● WHAT NEEDS TO BE DONE:
Single out the lines of the material that contain "dans" and copy them.
===== SUPPLIED ENTRIES =====
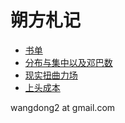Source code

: # 朔方札记

- [书单](书单.md)
- [分布与集中以及邓巴数](分布与集中以及邓巴数.md)
- [现实扭曲力场](现实扭曲力场.md)
- [上头成本](上头成本.md)

wangdong2 at gmail.com
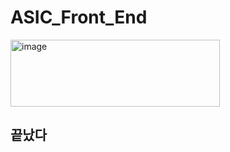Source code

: # ASIC_Front_End
<img width="335" height="107" alt="image" src="https://github.com/user-attachments/assets/276b02d6-b240-45e6-b79a-b45d91f23884" />

## 끝났다 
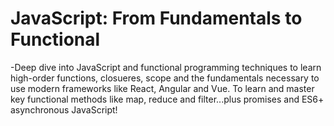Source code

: # JavaScript: From Fundamentals to Functional

-Deep dive into JavaScript and functional programming techniques to learn high-order functions, closueres, scope and the fundamentals necessary to use modern frameworks like React, Angular and Vue. To learn and master key functional methods like map, reduce and filter...plus promises and ES6+ asynchronous JavaScript!
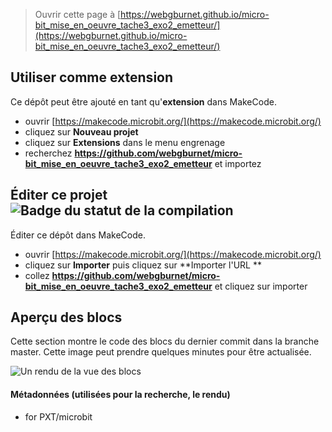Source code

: 
> Ouvrir cette page à [https://webgburnet.github.io/micro-bit_mise_en_oeuvre_tache3_exo2_emetteur/](https://webgburnet.github.io/micro-bit_mise_en_oeuvre_tache3_exo2_emetteur/)

## Utiliser comme extension

Ce dépôt peut être ajouté en tant qu'**extension** dans MakeCode.

* ouvrir [https://makecode.microbit.org/](https://makecode.microbit.org/)
* cliquez sur **Nouveau projet**
* cliquez sur **Extensions** dans le menu engrenage
* recherchez **https://github.com/webgburnet/micro-bit_mise_en_oeuvre_tache3_exo2_emetteur** et importez

## Éditer ce projet ![Badge du statut de la compilation](https://github.com/webgburnet/micro-bit_mise_en_oeuvre_tache3_exo2_emetteur/workflows/MakeCode/badge.svg)

Éditer ce dépôt dans MakeCode.

* ouvrir [https://makecode.microbit.org/](https://makecode.microbit.org/)
* cliquez sur **Importer** puis cliquez sur **Importer l'URL **
* collez **https://github.com/webgburnet/micro-bit_mise_en_oeuvre_tache3_exo2_emetteur** et cliquez sur importer

## Aperçu des blocs

Cette section montre le code des blocs du dernier commit dans la branche master.
Cette image peut prendre quelques minutes pour être actualisée.

![Un rendu de la vue des blocs](https://github.com/webgburnet/micro-bit_mise_en_oeuvre_tache3_exo2_emetteur/raw/master/.github/makecode/blocks.png)

#### Métadonnées (utilisées pour la recherche, le rendu)

* for PXT/microbit
<script src="https://makecode.com/gh-pages-embed.js"></script><script>makeCodeRender("{{ site.makecode.home_url }}", "{{ site.github.owner_name }}/{{ site.github.repository_name }}");</script>
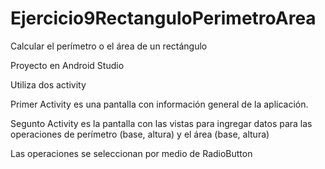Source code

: # Ejercicio9RectanguloPerimetroArea
Calcular el perímetro o el área de un rectángulo

Proyecto en Android Studio

Utiliza dos activity

Primer Activity es una pantalla con información general de la aplicación.

Segunto Activity es la pantalla con las vistas para ingregar datos para las operaciones de perímetro (base, altura) y el área (base, altura)

Las operaciones se seleccionan por medio de RadioButton
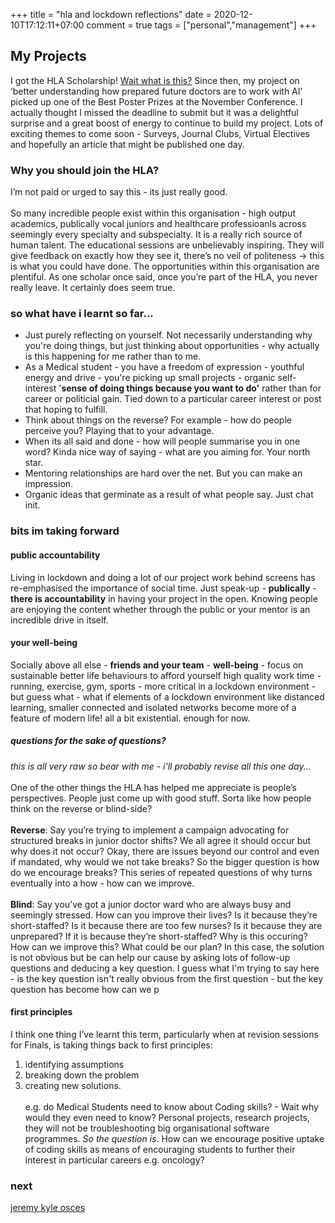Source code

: +++
title = "hla and lockdown reflections"
date = 2020-12-10T17:12:11+07:00
comment = true
tags = ["personal","management"]
+++

## My Projects
I got the HLA Scholarship! [Wait what is this?](/posts/hla-interview)  Since then, my project on ‘better understanding how prepared future doctors are to work with AI’ picked up one of the Best Poster Prizes at the November Conference. I actually thought I missed the deadline to submit but it was a delightful surprise and a great boost of energy to continue to build my project. Lots of exciting themes to come soon - Surveys, Journal Clubs, Virtual Electives and hopefully an article that might be published one day.

### Why you should join the HLA?
I’m not paid or urged to say this - its just really good.
\
\
So many incredible people exist within this organisation - high output academics, publically vocal juniors and healthcare professioanls across seemingly every specialty and subspecialty. It is a really rich source of human talent. The educational sessions are unbelievably inspiring. They will give feedback on exactly how they see it, there’s no veil of politeness -> this is what you could have done. The opportunities within this organisation are plentiful. As one scholar once said, once you’re part of the HLA, you never really leave. It certainly does seem true.

### so what have i learnt so far...
- Just purely reflecting on yourself. Not necessarily understanding why you're doing things, but just thinking about opportunities - why actually is this happening for me rather than to me.
- As a Medical student - you have a freedom of expression - youthful energy and drive - you're picking up small projects - organic self-interest '**sense of doing things because you want to do'** rather than for career or politicial gain. Tied down to a particular career interest or post that hoping to fulfill.
- Think about things on the reverse? For example - how do people perceive you? Playing that to your advantage.
- When its all said and done - how will people summarise you in one word? Kinda nice way of saying - what are you aiming for. Your north star.
- Mentoring relationships are hard over the net. But you can make an impression.
- Organic ideas that germinate as a result of what people say. Just chat init.


### bits im taking forward
#### public accountability
Living in lockdown and doing a lot of our project work behind screens has re-emphasised the importance of social time. Just speak-up - **publically** - **there is accountability** in having your project in the open. Knowing people are enjoying the content whether through the public or your mentor is an incredible drive in itself.

#### your well-being
Socially above all else - **friends and your team** - **well-being** - focus on sustainable better life behaviours to afford yourself high quality work time - running, exercise, gym, sports - more critical in a lockdown environment - but guess what - what if elements of a lockdown environment like distanced learning, smaller connected and isolated networks become more of a feature of modern life! all a bit existential. enough for now.



##### questions for the sake of questions?
*this is all very raw so bear with me - i'll probably revise all this one day...*
\
\
One of the other things the HLA has helped me appreciate is people’s perspectives. People just come up with good stuff. Sorta like how people think on the reverse or blind-side?
\
\
**Reverse**: Say you’re trying to implement a campaign advocating for structured breaks in junior doctor shifts? We all agree it should occur but why does it not occur? Okay, there are issues beyond our control and even if mandated, why would we not take breaks? So the bigger question is how do we encourage breaks? This series of repeated questions of why turns eventually into a how - how can we improve.
\
\
**Blind**: Say you’ve got a junior doctor ward who are always busy and seemingly stressed. How can you improve their lives? Is it because they’re short-staffed? Is it because there are too few nurses? Is it because they are unprepared? If it is because they’re short-staffed? Why is this occuring? How can we improve this? What could be our plan? In this case, the solution is not obvious but be can help our cause by asking lots of follow-up questions and deducing a key question. I guess what I'm trying to say here - is the key question isn't really obvious from the first question - but the key question has become how can we p

#### first principles 
I think one thing I’ve learnt this term, particularly when at revision sessions for Finals, is taking things back to first principles:
1. identifying assumptions
2. breaking down the problem
3. creating new solutions.
\
\
e.g. do Medical Students need to know about Coding skills? - Wait why would they even need to know? Personal projects, research projects, they will not be troubleshooting big organisational software programmes. *So the question is*. How can we encourage positive uptake of coding skills as means of encouraging students to further their interest in particular careers e.g. oncology?

### next
[jeremy kyle osces](/posts/january-exams)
=====
● REPLY TO THE TASK:
Ce dépôt peut être ajouté en tant qu'**extension** dans MakeCode.
* cliquez sur **Extensions** dans le menu engrenage
Éditer ce dépôt dans MakeCode.
Cette section montre le code des blocs du dernier commit dans la branche master.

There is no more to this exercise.